Je suis tombée dans les fils de la Toile en 1999, et j’y ai fait de belles rencontres. Des échanges sur feu le libraire en ligne bol.fr repris ensuite par Amazon, des jurys littéraires à la pelle, des plumes magnifiques sur les premiers journaux intimes en ligne initiés par Mongolo et la Scribouilleuse, …, dix ans plus tard, il en reste une belle toile joliment tissée, des amitiés nées ici ou là, et toujours, l’envie de partager mes lectures.
Bienvenue à vous,
Je poursuis ma découverte des romans de Tatiana de Rosnay, même si je crois à présent qu’il va être difficile de faire plus fort que Elle s’appelait Sarah. D’ailleurs, c’est amusant, la mémoire des murs préfigure Sarah, de par ses thèmes et quelques passages, sur le Vel d’Hiv entre autres.
Pascaline, fraîchement divorcée, s’installe seule dans un nouvel appartement. Très vite elle s’y sent mal. Elle apprend qu’une jeune femme y a été violée et tuée quelques années auparavant. Elle s’informe sur ces meurtres en série où de nombreuses jeunes filles ont subi le même sort. Elle va éprouver le besoin d’aller visiter ces lieux, car elle ressent « la mémoire des murs ». Mais cela fait remonter en elle des douleurs enfouies : le divorce d’avec Frédéric, dont elle n’est pas guérie, elle ne peut supporter de le voir heureux avec une nouvelle compagne, et de les voir attendre une petite fille, alors qu’ils ont perdu ensemble un bébé il y a 15 ans, une petite fille décédée à 6 mois de la mort subite du nourrisson.

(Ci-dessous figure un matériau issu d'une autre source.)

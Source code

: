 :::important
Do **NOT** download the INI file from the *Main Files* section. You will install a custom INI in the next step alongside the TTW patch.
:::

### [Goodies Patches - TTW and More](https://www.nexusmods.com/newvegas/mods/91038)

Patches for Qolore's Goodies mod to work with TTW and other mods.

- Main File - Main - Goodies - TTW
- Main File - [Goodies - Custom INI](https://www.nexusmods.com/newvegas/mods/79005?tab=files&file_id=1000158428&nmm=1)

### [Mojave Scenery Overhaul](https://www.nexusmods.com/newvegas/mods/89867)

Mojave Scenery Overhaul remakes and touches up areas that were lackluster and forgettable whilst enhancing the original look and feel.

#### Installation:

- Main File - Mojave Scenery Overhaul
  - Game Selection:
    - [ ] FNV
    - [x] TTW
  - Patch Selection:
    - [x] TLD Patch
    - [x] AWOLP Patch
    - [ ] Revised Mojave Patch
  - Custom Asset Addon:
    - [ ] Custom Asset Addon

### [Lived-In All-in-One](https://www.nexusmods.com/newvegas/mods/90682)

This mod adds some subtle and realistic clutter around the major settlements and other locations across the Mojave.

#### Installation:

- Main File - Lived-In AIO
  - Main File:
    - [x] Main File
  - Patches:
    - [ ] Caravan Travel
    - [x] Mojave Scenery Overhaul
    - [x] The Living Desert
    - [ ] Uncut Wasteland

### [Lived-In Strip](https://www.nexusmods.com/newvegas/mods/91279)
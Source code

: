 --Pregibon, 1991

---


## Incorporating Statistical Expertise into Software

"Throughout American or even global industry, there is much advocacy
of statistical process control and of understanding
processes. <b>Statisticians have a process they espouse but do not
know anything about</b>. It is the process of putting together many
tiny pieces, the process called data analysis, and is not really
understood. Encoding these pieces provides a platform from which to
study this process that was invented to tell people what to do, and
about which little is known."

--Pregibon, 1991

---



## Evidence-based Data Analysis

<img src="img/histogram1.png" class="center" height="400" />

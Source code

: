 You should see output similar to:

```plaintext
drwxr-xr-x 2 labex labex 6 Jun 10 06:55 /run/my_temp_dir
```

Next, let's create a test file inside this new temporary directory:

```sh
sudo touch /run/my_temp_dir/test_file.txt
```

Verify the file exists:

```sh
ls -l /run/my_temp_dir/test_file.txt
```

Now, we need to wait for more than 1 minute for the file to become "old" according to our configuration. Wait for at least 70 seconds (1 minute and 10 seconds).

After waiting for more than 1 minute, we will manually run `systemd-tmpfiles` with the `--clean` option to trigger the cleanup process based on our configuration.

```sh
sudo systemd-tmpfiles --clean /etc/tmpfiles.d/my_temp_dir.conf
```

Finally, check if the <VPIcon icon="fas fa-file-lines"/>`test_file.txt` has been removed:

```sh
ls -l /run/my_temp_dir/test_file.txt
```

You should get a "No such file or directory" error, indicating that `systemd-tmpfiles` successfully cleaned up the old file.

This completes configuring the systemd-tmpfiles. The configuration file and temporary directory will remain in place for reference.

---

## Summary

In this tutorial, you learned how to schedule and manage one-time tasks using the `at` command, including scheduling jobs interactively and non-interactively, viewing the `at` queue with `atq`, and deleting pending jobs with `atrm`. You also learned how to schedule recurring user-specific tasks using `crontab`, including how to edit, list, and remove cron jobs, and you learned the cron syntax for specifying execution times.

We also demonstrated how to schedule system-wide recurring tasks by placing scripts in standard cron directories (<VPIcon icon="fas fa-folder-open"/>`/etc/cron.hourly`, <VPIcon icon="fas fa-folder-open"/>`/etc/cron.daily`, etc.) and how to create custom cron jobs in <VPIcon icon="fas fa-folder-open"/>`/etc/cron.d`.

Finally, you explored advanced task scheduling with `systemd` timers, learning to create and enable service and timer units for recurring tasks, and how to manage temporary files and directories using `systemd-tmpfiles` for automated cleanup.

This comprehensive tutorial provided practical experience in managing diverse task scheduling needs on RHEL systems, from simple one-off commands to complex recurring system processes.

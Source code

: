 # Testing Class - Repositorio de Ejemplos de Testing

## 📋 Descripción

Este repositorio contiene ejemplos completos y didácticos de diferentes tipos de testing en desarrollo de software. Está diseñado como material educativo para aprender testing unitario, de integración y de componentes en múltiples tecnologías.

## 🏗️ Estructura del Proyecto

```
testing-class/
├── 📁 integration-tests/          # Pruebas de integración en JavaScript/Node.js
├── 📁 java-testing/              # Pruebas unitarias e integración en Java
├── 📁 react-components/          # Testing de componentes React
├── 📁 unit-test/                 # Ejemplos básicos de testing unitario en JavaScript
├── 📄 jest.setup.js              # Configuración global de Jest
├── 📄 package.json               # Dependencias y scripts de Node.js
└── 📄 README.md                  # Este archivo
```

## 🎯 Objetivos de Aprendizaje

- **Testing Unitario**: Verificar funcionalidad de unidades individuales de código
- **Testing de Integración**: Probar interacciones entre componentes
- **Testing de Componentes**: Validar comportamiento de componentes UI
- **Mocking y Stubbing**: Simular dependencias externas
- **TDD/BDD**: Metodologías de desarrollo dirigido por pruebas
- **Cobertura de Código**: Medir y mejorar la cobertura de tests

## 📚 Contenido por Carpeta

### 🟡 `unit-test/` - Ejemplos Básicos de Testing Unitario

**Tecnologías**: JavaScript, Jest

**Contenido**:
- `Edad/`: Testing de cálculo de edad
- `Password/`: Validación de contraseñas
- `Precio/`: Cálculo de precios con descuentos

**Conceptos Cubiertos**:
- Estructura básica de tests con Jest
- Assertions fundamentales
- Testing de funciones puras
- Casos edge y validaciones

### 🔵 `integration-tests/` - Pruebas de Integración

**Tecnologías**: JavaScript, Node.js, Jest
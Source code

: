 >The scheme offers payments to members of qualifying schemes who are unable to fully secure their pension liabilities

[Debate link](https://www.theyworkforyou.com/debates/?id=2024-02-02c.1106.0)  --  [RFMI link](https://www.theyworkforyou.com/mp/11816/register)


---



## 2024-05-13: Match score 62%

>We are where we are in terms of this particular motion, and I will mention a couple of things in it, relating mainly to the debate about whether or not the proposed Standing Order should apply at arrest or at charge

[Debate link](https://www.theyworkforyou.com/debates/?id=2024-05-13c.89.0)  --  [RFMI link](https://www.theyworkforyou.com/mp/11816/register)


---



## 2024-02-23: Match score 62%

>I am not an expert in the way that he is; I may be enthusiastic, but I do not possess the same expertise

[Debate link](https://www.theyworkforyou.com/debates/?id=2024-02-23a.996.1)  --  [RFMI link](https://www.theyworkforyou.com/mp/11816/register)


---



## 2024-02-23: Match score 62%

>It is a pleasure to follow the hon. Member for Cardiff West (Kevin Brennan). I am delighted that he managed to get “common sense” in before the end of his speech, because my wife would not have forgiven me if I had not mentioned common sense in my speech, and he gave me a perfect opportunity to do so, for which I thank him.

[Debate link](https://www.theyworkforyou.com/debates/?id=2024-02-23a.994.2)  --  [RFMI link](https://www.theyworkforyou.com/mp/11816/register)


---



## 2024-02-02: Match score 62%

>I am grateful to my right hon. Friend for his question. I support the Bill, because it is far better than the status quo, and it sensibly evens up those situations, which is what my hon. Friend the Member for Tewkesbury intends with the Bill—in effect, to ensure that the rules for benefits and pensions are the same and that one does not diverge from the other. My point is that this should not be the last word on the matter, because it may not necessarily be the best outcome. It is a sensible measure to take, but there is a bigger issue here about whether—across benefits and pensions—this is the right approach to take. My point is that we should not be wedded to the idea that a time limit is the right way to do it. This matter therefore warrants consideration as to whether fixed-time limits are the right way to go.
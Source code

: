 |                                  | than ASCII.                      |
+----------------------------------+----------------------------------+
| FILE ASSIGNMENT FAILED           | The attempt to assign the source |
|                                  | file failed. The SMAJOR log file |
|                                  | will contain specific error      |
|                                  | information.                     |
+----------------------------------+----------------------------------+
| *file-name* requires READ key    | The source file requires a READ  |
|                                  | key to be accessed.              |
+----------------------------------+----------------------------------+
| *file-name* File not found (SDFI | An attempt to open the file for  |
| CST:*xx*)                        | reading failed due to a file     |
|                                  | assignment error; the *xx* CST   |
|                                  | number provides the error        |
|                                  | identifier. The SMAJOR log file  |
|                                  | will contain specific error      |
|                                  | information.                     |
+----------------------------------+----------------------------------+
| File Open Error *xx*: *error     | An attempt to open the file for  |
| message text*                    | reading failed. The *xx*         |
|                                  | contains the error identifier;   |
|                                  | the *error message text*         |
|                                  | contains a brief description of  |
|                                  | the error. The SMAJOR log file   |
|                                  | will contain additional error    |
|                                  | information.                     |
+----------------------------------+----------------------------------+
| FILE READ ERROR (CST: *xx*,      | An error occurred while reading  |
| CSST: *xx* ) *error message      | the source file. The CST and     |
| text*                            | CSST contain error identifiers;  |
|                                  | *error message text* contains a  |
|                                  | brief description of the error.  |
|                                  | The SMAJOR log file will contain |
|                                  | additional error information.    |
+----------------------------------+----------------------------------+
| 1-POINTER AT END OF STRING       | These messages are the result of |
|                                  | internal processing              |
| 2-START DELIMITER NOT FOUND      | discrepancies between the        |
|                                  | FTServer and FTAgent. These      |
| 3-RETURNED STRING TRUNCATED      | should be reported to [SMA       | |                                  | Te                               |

J’ai aimé : les personnages actuels créés par l’auteur, si ancrés dans la vie telle qu'elle est. (Hélas, bien trop semblable à la mienne !)
J’ai moins aimé : le côté « parapsychologie ou légèrement surnaturel » du ressenti physique de la mémoire des lieux (c’est comme ça, moi je n’y crois pas), et la fin : comme dans Spirales, elle arrive beaucoup trop vite, et si une phrase laisse imaginer ce qui va advenir, c’est au lecteur de se faire son film, et ça ça m’agace : j’aime les fins fermées, où l’auteur écrit réellement ce qu’il a choisi de faire vivre à ses personnages !
Donc à mon goût, pas le meilleur de l’auteur, même si le démarrage « thriller » est assez prenant, il s’essouffle vite, mais à lire parce qu’il contient la genèse du dernier paru : Elle s’appelait Sarah.